BP Round-Up / Open Thread

I am doing a round-up of the past 10 posts excluding my own since ordinarily I tend to write more. I try to judge the tempo of BP and when it’s moving on it’s own momentum I hum down and do other stuff. Incidentally I have excerpted the last twenty articles (the pages display ten articles at a time) and I was surprised that in 3 days we generated so much content.

Beyond cultural parochialism: Razib tells us what to read, which is a good thing because he reads alot. I don’t know how he does it!

Revisiting Somnath–A Review: Kabir revisits Somnath academically and I do agree that British historiography somehow intensified Hindu-Muslim political rivalry. Of course it was a complex equation but I’m surprised no one senses the nefarious hands of Imperialism!

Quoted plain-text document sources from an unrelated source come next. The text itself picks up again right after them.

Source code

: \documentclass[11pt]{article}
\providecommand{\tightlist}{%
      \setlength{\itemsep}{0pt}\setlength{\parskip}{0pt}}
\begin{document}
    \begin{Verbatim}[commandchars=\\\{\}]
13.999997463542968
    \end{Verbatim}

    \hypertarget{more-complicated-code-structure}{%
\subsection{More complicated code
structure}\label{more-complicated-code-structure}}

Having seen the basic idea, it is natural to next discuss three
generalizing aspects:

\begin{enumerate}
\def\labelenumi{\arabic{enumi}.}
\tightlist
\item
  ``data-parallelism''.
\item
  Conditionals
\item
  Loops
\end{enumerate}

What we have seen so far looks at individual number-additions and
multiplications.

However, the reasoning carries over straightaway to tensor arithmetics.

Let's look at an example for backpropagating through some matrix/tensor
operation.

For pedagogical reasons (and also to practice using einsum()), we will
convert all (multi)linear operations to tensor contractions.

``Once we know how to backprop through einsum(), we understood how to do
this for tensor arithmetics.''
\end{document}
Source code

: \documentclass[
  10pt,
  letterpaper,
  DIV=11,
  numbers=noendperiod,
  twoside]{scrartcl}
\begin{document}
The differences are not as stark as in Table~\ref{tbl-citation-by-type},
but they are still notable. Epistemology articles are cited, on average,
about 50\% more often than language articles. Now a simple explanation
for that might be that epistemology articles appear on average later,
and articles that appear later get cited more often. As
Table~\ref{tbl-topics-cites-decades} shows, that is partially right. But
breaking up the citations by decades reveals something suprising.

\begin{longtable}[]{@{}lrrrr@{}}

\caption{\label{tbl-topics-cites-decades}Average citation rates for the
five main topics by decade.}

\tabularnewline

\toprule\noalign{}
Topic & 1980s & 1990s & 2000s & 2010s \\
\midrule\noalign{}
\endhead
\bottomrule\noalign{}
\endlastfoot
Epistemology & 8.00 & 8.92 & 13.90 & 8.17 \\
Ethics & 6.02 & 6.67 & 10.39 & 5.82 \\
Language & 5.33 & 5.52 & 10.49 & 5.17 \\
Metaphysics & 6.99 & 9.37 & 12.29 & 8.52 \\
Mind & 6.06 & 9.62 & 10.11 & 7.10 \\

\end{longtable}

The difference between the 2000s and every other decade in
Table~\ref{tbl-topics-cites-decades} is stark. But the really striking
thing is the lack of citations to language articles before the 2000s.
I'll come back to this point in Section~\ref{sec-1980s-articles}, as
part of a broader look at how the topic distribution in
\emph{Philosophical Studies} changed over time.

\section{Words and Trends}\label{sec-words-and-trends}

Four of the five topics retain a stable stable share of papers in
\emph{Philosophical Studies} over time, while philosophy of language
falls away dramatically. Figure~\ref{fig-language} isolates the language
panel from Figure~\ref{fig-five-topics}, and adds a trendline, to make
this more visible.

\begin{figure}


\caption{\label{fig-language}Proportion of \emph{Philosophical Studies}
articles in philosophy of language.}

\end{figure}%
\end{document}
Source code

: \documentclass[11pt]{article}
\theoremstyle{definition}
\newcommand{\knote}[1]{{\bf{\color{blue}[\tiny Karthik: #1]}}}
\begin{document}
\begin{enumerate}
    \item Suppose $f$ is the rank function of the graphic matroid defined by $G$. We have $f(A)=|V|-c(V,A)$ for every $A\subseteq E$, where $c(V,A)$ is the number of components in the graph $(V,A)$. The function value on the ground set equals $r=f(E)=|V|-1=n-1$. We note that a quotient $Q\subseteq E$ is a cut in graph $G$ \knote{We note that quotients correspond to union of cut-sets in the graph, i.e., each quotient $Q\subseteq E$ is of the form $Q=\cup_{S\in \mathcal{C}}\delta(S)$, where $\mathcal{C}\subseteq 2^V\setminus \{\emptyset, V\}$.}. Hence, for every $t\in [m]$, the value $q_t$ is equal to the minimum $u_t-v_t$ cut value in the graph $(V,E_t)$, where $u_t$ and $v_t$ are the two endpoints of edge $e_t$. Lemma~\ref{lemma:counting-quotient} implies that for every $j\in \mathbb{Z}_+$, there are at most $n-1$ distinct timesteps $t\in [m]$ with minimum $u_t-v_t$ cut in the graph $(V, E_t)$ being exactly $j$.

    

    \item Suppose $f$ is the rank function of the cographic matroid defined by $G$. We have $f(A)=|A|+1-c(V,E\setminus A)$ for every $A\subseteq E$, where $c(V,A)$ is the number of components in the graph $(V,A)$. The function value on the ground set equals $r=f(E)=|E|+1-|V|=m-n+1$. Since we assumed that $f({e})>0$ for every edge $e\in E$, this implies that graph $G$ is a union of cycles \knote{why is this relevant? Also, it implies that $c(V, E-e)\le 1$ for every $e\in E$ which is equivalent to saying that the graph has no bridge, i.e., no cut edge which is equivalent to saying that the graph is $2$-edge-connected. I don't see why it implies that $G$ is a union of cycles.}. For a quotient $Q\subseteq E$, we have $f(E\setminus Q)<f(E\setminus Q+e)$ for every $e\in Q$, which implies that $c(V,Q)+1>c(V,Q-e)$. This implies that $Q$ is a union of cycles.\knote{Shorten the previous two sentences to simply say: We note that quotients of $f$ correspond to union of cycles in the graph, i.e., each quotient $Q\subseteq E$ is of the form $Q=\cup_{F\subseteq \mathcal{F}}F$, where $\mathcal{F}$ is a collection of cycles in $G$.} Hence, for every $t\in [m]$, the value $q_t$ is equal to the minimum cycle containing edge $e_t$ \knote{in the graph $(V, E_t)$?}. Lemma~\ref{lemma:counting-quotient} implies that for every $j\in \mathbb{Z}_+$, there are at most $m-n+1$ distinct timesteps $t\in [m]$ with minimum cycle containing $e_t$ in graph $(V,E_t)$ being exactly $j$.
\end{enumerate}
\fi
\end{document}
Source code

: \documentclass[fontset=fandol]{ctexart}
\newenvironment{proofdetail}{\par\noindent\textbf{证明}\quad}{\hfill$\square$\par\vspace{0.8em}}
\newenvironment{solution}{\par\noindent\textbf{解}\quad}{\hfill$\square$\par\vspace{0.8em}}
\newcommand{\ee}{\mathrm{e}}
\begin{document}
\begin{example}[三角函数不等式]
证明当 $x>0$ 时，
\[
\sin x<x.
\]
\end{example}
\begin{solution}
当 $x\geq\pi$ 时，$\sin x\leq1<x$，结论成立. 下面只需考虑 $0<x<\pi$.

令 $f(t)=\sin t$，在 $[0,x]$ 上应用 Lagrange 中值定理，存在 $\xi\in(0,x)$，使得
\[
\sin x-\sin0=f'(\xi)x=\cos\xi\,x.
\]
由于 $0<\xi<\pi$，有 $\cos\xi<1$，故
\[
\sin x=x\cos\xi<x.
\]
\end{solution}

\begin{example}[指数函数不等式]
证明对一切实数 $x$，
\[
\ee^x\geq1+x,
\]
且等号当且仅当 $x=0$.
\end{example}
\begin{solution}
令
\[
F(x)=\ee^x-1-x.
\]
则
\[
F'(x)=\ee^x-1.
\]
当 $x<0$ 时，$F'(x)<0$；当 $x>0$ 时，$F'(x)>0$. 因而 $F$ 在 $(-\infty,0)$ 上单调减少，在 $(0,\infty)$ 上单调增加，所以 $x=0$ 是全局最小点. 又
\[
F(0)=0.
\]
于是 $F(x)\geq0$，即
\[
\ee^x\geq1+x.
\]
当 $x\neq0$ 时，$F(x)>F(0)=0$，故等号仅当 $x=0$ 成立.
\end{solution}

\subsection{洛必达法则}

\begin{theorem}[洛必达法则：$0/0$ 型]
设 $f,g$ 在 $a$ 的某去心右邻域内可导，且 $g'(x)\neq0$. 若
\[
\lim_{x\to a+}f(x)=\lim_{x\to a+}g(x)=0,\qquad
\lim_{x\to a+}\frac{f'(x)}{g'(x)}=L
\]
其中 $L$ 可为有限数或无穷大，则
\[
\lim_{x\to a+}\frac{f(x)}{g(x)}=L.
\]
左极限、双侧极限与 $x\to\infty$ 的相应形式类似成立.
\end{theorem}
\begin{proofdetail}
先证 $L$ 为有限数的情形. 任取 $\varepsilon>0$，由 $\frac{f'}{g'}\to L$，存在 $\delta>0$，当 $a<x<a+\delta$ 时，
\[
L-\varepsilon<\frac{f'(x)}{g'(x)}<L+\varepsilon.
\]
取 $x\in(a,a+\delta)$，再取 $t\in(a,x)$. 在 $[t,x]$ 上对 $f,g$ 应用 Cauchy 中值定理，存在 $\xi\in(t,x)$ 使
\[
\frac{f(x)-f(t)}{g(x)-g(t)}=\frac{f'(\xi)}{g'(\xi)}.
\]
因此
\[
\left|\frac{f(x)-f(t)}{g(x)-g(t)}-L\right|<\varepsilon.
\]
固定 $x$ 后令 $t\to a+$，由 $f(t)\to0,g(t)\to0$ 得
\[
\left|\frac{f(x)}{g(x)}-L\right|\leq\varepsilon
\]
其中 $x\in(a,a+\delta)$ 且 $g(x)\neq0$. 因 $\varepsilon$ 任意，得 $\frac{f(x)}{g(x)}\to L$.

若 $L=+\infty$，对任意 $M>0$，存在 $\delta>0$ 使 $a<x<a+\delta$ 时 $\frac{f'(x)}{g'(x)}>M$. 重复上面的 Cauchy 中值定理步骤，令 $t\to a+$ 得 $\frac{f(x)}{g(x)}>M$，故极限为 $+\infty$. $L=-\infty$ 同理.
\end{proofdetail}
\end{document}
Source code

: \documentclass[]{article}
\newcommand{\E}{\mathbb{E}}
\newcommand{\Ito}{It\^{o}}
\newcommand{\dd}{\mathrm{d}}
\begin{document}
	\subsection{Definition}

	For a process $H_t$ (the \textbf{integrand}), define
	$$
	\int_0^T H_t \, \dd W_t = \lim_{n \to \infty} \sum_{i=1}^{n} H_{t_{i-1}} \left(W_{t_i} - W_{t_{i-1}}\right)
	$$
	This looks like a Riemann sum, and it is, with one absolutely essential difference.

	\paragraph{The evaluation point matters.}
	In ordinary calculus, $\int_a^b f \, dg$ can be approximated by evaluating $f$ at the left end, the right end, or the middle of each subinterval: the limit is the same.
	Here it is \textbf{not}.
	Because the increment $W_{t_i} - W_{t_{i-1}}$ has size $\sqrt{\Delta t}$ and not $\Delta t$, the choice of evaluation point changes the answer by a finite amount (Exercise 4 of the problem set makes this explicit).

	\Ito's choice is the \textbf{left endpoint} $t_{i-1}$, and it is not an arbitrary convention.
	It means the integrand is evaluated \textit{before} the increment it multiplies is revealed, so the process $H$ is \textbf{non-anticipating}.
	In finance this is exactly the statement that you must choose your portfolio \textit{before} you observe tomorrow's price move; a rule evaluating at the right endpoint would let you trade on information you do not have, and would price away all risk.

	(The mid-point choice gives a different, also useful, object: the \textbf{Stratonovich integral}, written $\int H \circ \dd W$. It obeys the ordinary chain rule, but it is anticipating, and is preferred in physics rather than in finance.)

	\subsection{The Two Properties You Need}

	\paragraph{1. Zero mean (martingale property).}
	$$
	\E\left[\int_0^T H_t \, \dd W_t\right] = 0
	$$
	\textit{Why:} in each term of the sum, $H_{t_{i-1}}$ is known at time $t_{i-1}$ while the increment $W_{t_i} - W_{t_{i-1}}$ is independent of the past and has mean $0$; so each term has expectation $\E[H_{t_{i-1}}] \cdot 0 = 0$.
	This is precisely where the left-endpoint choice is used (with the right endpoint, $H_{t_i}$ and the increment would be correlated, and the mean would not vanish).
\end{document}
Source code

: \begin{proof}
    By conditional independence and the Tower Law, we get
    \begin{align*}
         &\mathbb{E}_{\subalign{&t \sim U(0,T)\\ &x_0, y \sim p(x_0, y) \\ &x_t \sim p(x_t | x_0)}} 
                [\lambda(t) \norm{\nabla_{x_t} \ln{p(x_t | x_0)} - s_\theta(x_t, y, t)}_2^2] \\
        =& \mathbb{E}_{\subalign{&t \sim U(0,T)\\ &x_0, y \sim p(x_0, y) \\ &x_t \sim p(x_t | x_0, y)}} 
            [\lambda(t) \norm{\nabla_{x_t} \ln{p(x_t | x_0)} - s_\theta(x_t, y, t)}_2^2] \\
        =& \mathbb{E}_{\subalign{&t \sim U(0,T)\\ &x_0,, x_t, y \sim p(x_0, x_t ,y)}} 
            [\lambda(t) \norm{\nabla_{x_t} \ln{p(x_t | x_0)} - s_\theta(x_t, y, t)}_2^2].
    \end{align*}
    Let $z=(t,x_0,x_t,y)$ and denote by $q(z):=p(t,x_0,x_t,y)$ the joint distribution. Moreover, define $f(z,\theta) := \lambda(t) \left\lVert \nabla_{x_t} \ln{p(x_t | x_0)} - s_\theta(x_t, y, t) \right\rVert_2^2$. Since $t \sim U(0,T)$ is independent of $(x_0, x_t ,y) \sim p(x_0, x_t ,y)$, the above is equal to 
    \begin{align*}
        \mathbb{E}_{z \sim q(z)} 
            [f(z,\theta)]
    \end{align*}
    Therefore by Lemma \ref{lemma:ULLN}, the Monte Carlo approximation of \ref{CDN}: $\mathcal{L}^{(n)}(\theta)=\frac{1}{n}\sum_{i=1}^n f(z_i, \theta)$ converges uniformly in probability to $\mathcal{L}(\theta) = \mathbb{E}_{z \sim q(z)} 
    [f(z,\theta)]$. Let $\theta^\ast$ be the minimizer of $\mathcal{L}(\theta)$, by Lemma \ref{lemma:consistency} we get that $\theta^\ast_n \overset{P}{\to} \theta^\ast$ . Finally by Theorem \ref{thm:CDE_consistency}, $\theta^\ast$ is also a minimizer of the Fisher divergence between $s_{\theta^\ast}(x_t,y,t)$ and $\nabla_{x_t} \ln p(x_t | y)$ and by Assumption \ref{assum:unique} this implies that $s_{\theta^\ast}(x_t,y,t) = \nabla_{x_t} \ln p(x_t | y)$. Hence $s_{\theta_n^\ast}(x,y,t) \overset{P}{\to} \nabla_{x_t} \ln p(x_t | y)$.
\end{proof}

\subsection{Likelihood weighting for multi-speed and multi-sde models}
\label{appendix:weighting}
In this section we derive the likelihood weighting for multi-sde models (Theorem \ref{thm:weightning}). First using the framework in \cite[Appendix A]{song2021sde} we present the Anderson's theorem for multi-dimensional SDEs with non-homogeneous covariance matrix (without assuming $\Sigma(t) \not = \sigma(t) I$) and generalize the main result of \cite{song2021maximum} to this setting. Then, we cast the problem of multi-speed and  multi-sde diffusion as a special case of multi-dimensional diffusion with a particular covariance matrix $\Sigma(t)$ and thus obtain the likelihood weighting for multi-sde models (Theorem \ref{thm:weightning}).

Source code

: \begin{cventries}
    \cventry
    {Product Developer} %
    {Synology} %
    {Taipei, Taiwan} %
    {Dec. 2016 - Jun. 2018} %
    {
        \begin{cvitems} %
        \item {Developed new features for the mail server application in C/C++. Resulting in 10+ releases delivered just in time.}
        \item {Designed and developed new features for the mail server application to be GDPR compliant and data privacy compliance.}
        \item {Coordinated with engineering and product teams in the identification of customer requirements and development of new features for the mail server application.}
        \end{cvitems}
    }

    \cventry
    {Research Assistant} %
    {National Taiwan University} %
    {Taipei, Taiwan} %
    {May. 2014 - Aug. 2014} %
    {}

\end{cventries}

Jaydeepsinh Rathod on the historocity of Sanskriti: AnAn compiles all of JR’s thoughts on the historocity of Sanskriti. In the Aryan threads there are some very knowledgeable comments; I remember Allama Iqbal ending his thesis that the reason Hinduism survived and Zoroastrianism did not was because the Brahmins obsessively discussed every detail of their philosopy and mythology whereas the Magis did not. I sometimes feel like my Magian ancestors and I like to hold on to my cherished notions..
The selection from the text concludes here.